Here we are, talking about candles that smell like McDonald’s. I guess it’s better than talking about candles that smell like Gwyneth Paltrow’s vagina. But still, food brands are just doing too damn much.
McDonald’s just announced a six-candle collection, each scented like one of the components of a Quarter Pounder with cheese, or as it’s called in France, a Royale with Cheese. The bun, the ketchup, the pickle, the cheese, the onion, and the 100% Fresh Beef.” The set is made using, “soy wax blend, fine fragrance, essential oil, cotton wick” and you are encouraged to burn all six at once, “for maximum deliciousness.”
At this point, we have enough fast food-brand candles that we can draw up our very own D&D-inspired alignment scheme. Dunkin’ worked with Homesick to launch a collection of three doughnut-scented candles, an inoffensive premise that resulted in a neutral evil rendering of what a Dunkin’ in Massachusetts smells like. I’ve also had the personal misfortune of dipping my nose into one of Qdoba’s queso-scented candles and I wouldn’t wish it on my loud upstairs neighbors.
This kind of unhinged behavior is acceptable on Twitter, where food brands are free to troll and thirst trap each other all they want. Planters even killed Mr. Peanut, an absurd premise only tolerable in cyberspace. But IRL, we’re not really sure who is trying to make their home smell like queso. Or even a Dunkin’ donut.

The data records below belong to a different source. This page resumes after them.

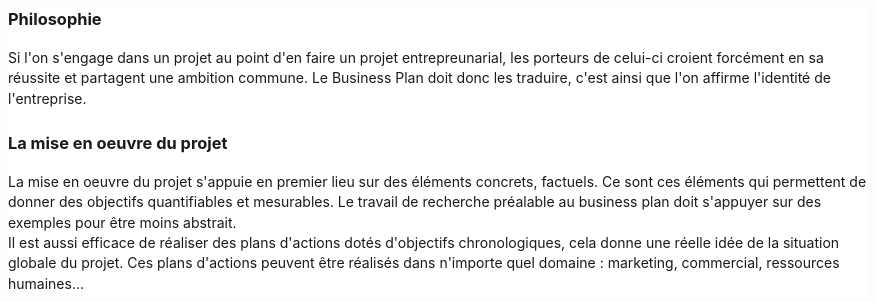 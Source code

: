 ### Philosophie 
Si l'on s'engage dans un projet au point d'en faire un projet entrepreunarial, les porteurs de celui-ci croient forcément en sa réussite et partagent une ambition commune. Le Business Plan doit donc les traduire, c'est ainsi que l'on affirme l'identité de l'entreprise. 

### La mise en oeuvre du projet 
La mise en oeuvre du projet s'appuie en premier lieu sur des éléments concrets, factuels. Ce sont ces éléments qui permettent de donner des objectifs quantifiables et mesurables. Le travail de recherche préalable au business plan doit s'appuyer sur des exemples pour être moins abstrait. <br>
Il est aussi efficace de réaliser des plans d'actions dotés d'objectifs chronologiques, cela donne une réelle idée de la situation globale du projet. Ces plans d'actions peuvent être réalisés dans n'importe quel domaine : marketing, commercial, ressources humaines...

It’s true that scent is one of the most powerful senses. Often, it only takes a whiff to transport us to our childhoods. And many a childhood has a McDonald’s moment or two. But just because I have fond memories of bringing McDonald’s to school after my mom took me to a doctor’s appointment, or because I spent a thrilling afternoon at a McDonald’s birthday party, doesn’t mean I want my adult apartment to smell like a hamburger. The nose is the portal to the instant flashback, but it also has its limits.